Literature and folklore are chock-full of cautionary tales about making bargains with the devil. The story of bluesman Robert Johnson selling his soul in exchange for musical genius is legendary. This particular storyline has been adapted from August Apel and Friedrich Laun’s Bohemian folktale Der Freischütz (famously made into an opera by Weber) and recounts the romantic fable of Kathchen and Wilhelm.
Kathchen’s father, Bertram (Jon Baggaley), a woodsman wants his to marry a hunter. Wilhelm, however, is totally inept with guns; “You won't go home with a bunting if you blow a hundred rounds” – as the devil later notes. Determined to marry his true love, he heads off into the forest to practice his aim. He meets Peg Leg (a.k.a. The Black Rider, a.k.a. the devil), who offers him a stash of magic bullets with which it’s impossible to miss the target.

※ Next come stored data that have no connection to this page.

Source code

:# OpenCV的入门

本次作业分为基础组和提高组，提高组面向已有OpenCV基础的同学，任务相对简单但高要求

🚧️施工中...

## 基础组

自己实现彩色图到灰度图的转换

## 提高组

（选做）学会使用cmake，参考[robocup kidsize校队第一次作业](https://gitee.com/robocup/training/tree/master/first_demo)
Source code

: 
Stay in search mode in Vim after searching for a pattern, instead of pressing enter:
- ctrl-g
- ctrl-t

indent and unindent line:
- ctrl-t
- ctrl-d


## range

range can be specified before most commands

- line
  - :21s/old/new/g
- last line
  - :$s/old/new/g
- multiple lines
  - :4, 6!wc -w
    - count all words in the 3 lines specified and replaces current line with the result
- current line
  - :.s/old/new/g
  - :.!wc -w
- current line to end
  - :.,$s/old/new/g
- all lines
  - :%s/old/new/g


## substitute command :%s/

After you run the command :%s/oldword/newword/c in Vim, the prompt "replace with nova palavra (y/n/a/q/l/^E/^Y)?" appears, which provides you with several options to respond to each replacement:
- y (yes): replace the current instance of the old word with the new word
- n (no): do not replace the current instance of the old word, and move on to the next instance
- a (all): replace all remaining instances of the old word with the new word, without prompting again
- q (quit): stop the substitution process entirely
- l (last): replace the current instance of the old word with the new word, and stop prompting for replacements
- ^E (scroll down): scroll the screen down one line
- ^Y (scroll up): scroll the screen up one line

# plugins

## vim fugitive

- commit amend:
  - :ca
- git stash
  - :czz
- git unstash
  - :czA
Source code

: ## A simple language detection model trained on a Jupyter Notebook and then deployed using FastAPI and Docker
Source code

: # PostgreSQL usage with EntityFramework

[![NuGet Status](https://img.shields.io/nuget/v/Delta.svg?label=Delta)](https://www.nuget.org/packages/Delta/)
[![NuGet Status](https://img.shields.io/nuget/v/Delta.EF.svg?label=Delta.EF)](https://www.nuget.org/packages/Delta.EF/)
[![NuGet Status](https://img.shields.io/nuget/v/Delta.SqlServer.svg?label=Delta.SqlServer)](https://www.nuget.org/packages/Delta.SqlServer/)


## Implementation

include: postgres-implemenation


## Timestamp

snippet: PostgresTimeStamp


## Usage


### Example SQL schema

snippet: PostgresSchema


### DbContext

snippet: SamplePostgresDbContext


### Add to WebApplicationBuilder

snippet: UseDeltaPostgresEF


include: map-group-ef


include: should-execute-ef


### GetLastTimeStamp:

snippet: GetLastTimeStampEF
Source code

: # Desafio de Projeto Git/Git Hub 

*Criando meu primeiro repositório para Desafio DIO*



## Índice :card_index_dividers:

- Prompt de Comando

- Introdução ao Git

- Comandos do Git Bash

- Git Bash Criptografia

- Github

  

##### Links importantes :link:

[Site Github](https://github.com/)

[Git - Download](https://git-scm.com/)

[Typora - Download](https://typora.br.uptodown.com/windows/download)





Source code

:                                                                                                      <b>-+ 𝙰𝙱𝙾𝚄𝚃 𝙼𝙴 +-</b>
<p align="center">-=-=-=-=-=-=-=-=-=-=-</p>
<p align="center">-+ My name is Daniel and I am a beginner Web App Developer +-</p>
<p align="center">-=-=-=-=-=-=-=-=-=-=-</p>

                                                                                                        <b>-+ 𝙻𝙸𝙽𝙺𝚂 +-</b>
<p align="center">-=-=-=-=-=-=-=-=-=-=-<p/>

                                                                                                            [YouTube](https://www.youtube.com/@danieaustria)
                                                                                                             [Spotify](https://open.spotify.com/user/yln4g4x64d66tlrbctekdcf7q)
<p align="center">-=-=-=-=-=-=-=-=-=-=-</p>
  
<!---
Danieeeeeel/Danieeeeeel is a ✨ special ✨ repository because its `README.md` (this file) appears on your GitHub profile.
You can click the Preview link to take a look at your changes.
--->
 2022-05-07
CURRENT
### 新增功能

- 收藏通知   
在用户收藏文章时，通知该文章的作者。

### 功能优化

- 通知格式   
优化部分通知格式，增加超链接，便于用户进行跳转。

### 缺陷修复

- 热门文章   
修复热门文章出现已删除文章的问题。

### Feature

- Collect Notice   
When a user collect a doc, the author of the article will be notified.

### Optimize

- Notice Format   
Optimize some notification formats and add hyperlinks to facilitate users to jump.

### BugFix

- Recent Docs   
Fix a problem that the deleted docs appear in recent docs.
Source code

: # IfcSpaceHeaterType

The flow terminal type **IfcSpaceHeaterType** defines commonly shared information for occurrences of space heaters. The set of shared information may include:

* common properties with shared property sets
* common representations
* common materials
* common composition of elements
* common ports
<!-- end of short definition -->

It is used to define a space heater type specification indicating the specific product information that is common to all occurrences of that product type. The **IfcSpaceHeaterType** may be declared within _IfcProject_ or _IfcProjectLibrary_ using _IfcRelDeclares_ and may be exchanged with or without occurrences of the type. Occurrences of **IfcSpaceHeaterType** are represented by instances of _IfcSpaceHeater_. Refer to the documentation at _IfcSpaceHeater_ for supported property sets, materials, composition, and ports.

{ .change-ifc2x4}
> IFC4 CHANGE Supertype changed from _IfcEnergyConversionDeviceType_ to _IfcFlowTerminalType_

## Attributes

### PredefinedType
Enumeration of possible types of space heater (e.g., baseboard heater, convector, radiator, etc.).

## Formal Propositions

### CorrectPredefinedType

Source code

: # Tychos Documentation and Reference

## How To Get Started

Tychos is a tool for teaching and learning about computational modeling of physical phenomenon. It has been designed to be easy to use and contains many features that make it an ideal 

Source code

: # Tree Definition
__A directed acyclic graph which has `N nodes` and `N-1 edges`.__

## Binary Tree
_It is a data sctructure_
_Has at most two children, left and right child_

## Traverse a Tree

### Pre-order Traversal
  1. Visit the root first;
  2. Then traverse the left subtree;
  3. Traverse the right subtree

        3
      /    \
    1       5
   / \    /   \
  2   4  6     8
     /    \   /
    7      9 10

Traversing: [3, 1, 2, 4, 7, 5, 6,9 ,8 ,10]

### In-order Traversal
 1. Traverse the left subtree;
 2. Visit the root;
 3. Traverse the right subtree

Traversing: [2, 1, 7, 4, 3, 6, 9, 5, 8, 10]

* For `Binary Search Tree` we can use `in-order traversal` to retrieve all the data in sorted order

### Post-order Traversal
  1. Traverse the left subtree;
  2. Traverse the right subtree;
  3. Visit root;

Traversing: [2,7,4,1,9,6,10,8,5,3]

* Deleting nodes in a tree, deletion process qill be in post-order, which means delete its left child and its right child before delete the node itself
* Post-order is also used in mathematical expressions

All goes according to plan until Wilhelm runs out of ammunition; he must then return to the forest to find Peg Leg to acquire one more bullet. On his wedding day, he must prove his marksmanship by shooting a white dove, but instead of finding its target, the bullet deviates from its flight and kills Kathchen. Wilhelm, realizing he has been betrayed by Peg Leg, goes insane and is carted off to an asylum.
Nothing is understated in this avante-garde production. While the show’s cynical premise may seem dark, it’s played as a surreal, bacchanalian farce with some sharp gallows humour and despite its predictably tragic ending, Black Rider lifts its audience up rather than bringing it down.
Michael Scholar, Jr. is masterfully camp as the slick, villainous Peg Leg. His roguish rendition of "Just the Right Bullets" was one of the show’s highlights. After seeing his performance, it’s impossible to imagine a fragile Marianne Faithfull as the choice for this role in the London production. Rachael Johnston and Kevin Corey were terrifically unconventional as the ill-fated lovers. Their wild performance of the show-stopping "The Briar and the Rose" was highly entertaining.
The excellent musical ensemble, Devil's Rubato Band, featuring accomplished musicians Jeff Unger (piano), Corrine Kessel (trombone, clarinet, and accordion), and Dale Ladouceur (bass) played in full view of the audience complete with production make-up. Their interpretation of Waits’s quirky score provided a novel carnival atmosphere. Kessel, who has been connected with Black Rider since its inception, gets a chance to ham it up on stage as the Messenger.
The stark set design consisting only of three full height panels, intended to represent blood-red drapes adheres to November Theatre’s minimalist aesthetic.
Black Rider:The Casting of the Magic Bullets is both expressive and expressionistic. Robert Wilson’ theatrical style, Tom Waits’s songs, and William S. Burroughs’ book have combined to create a tour de force.